* YOUR ASSIGNMENT *
Report each line of the data that includes the word "private".

* DATA EXTRACTS *
* * * * *

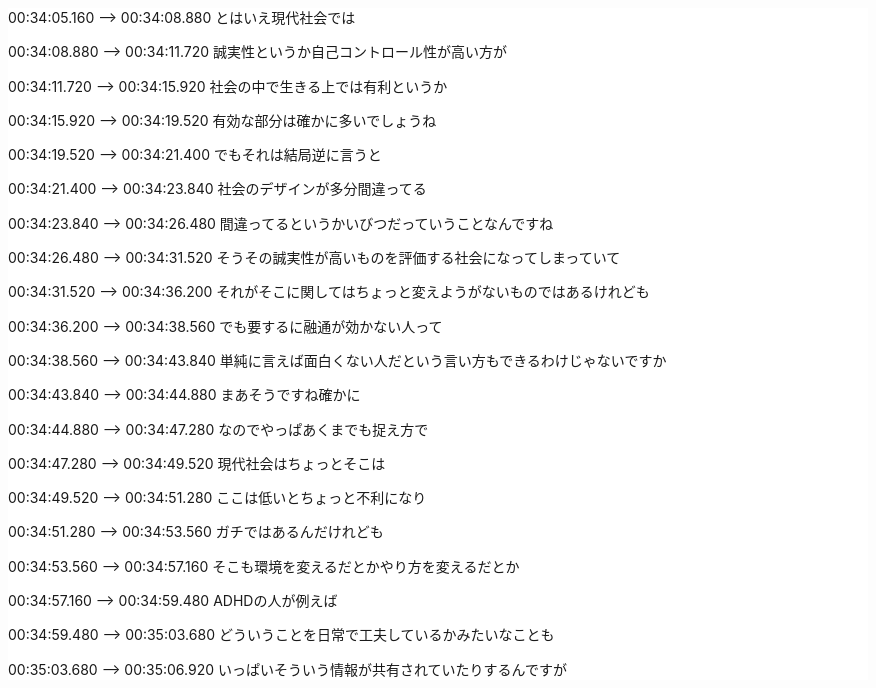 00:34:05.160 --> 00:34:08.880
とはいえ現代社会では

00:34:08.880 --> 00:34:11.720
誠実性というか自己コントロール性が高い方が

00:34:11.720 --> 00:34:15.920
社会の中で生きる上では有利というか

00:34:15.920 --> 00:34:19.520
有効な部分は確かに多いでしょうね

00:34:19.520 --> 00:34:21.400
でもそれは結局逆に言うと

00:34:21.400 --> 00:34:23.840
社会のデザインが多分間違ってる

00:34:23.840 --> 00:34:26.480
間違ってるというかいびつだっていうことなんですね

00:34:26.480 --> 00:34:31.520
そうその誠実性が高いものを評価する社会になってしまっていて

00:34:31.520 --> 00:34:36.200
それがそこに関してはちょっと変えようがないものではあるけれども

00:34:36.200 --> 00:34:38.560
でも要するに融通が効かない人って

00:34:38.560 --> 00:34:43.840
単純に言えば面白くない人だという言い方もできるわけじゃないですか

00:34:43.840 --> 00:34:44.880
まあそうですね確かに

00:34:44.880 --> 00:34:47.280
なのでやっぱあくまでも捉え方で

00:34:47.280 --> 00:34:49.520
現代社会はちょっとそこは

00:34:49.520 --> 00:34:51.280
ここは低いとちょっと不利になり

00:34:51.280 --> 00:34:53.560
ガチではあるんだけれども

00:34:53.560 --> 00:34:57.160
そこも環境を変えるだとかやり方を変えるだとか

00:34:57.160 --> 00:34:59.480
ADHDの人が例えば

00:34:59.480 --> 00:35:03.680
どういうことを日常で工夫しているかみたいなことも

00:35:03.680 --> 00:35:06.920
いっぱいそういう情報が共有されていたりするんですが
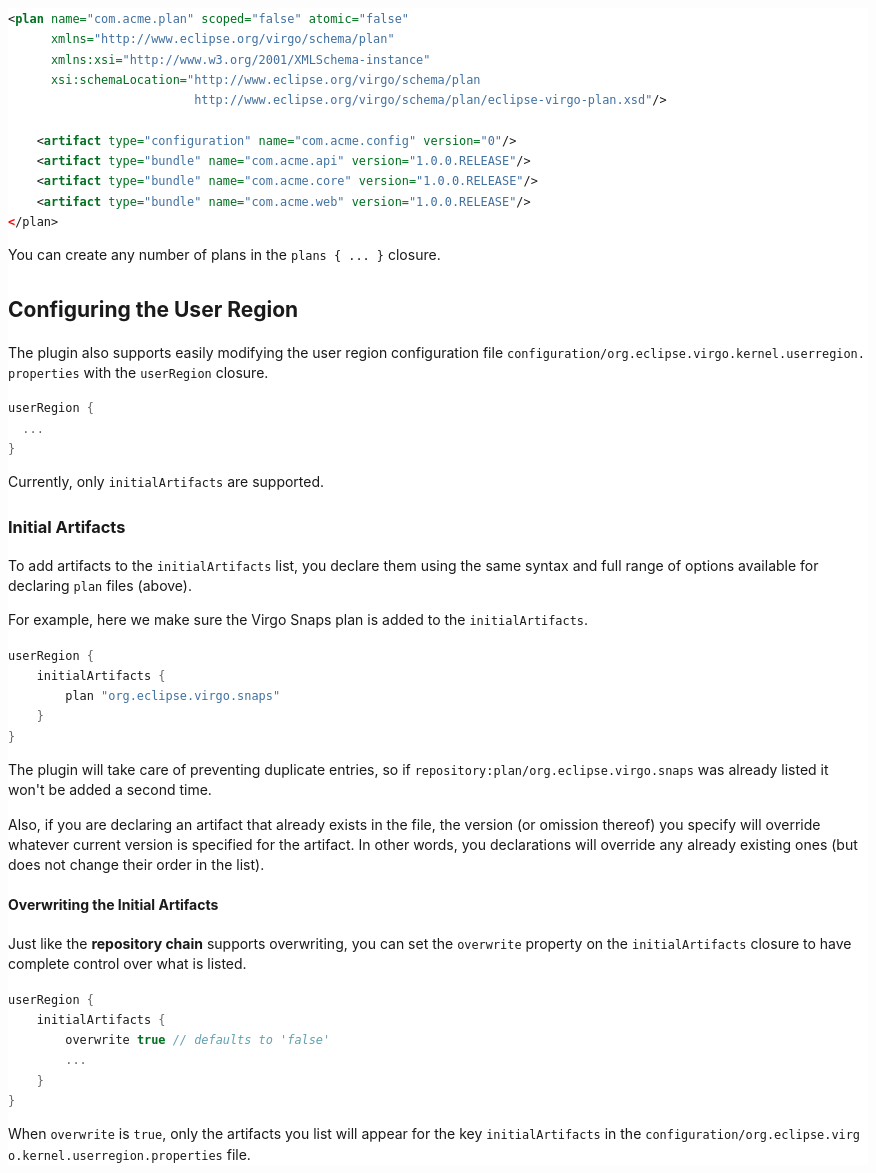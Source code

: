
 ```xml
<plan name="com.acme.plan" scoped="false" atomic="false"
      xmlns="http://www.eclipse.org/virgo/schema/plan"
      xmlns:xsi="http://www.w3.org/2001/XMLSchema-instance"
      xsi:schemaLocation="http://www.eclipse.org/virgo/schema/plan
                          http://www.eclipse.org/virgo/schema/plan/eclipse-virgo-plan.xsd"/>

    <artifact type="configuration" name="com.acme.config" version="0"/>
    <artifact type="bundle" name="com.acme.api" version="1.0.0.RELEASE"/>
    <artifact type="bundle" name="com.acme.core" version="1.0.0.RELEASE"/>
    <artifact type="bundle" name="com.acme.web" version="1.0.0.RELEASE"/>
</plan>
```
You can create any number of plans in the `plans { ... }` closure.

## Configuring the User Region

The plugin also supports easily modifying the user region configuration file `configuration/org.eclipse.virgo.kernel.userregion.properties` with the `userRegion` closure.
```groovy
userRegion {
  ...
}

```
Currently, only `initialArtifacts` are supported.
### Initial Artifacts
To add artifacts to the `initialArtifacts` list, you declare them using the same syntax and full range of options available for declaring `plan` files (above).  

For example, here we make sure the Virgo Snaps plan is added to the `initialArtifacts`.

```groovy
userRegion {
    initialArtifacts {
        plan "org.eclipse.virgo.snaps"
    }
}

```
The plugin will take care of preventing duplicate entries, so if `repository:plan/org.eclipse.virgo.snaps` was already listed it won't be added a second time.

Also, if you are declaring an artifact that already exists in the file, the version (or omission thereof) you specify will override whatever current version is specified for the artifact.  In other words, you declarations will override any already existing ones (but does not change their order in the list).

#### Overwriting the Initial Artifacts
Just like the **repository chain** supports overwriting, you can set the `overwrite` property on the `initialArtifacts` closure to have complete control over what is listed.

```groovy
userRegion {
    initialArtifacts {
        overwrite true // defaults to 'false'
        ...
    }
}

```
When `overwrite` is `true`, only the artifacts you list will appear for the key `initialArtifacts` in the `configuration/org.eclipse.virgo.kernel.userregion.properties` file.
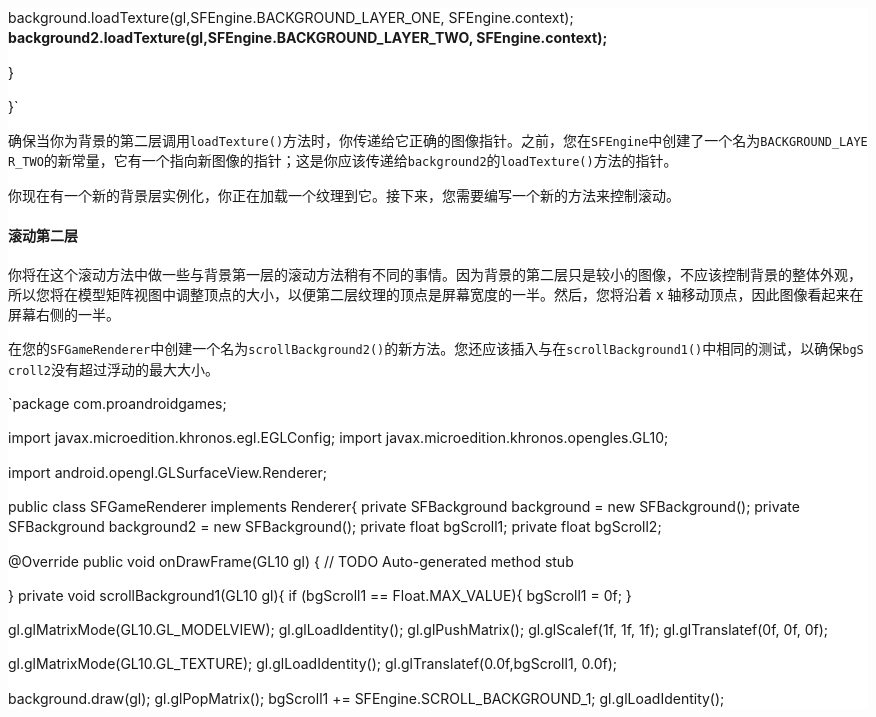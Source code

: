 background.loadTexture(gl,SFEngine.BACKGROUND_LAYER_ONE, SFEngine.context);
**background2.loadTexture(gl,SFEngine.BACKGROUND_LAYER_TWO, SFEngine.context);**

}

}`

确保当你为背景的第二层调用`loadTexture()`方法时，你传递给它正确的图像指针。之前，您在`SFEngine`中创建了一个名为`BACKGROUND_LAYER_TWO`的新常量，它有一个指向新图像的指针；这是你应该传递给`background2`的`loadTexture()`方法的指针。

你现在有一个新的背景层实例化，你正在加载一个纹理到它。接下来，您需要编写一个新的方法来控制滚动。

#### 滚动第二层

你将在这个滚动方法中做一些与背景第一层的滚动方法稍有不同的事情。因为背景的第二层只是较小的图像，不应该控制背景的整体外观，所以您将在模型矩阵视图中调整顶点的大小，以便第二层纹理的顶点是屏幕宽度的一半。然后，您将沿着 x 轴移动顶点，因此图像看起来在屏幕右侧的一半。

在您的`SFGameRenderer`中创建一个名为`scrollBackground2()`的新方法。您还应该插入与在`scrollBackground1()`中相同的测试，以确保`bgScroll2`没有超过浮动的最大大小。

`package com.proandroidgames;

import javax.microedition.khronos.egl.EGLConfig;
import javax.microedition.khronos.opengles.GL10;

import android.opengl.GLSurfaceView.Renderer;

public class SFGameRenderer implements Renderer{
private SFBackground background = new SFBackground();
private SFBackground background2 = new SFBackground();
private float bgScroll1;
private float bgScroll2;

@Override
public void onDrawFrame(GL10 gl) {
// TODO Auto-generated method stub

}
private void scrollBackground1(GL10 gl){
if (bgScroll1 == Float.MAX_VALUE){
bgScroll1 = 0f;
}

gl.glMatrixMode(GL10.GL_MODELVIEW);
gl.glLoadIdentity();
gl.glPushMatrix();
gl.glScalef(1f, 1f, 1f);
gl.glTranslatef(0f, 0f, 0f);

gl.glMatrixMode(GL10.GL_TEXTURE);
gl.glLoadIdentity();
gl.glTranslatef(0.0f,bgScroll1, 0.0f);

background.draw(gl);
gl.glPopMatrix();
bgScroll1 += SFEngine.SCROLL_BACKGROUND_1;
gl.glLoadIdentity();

* * * * *

* RESULT *
private SFBackground background = new SFBackground();
private SFBackground background2 = new SFBackground();
private float bgScroll1;
private float bgScroll2;
private void scrollBackground1(GL10 gl){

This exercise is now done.